Why do that? I understand your frustration, but why punish people for showing some initiative and entrepreneurial get up and go? All that will do is discourage people who want to purchase an investment property as well as their PPR, and pave the way for companies who can absorb higher taxes but still profit when they sell it on.


----------



## Billy (20 Apr 2005)

*Re: Investors*



			
				Fly said:
			
		

> I understand your frustration but I don't think the government will do anything about it - I'd say hang on in there though because the change in the market will mean that investors can get better returns elsewhere, and so the numbers of buy to lets should decrease substantially. For people looking primarily for somewhere to live, it doesn't really matter if projected house price growth slows to 4%...but for investors, it means that easier money is to be had elsewhere - and without any tenant or upkeep hassles.


 



Fly; the implication for me in what you are saying is that ...hang on in there, because eventually prices will go up so high that the only people who will buy are the people that have to; i.e. first time buyers, its not a worthwile investment for anyone else......

 in other words the people who are taking all the risk of buying at the top of the market, just before interest rates start to rise later next year, are the people who can least afford to see house prices fall


----------



## ClubMan (20 Apr 2005)

*Re: Investors*



			
				foxylady said:
			
		

> tax them higher .



Aren't they already taxed higher than owner occupiers? Even if they can offset 100% of mortgage interest and other expenses against rental income, unlike some owner occupiers they are never exempt from stamp duty on the purchase and unlike all owner occupiers they are never exempt from _CGT _on the eventual disposal. Also, while (in my opinion) the _Government _should not unnecessarily interfere with or overregulate the property or any other market in such a way as to distort the market, they do still have some level of responsibility to ensure that there is an adequate supply of public and private rented accommodation available to those who do not decide to buy for whatever reason.

Just for the record I am not a property investor myself and have no vested interest in this area.


----------



## RainyDay (20 Apr 2005)

foxylady said:
			
		

> When are the government going to clamp down on investors if at all because they are really making life even harder for us first time buyers



The reason why is of course because if they did so, the builders who fill the FF tent at the Galway Races would stop lashing out the donations that keep the party going. Happy investors = happy builders - Not too many political donations coming in from First Time Buyers, I guess.

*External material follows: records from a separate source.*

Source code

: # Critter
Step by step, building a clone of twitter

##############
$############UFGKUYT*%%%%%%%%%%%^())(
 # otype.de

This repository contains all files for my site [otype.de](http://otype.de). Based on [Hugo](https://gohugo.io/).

Of course, the Govt could simply even the playing field - and cap or restrict mortgage interest relief for investors in the same way that it is capped for residential buyers. This would stop the current obscenity whereby investors use interest-only loans to ensure that the Govt effectively subsidises the bank interest for them.


----------



## ClubMan (20 Apr 2005)

RainyDay said:
			
		

> The reason why is of course because if they did so, the builders who fill the FF tent at the Galway Races would stop lashing out the donations that keep the party going. Happy investors = happy builders - Not too many political donations coming in from First Time Buyers, I guess.
> 
> Of course, the Govt could simply even the playing field - and cap or restrict mortgage interest relief for investors in the same way that it is capped for residential buyers. This would stop the current obscenity whereby investors use interest-only loans to ensure that the Govt effectively subsidises the bank interest for them.



Might be no harm if you declare your vested interest in this context for people who might not be already aware of it?


----------



## RainyDay (20 Apr 2005)

ClubMan said:
			
		

> Might be no harm if you declare your vested interest in this context for people who might not be already aware of it?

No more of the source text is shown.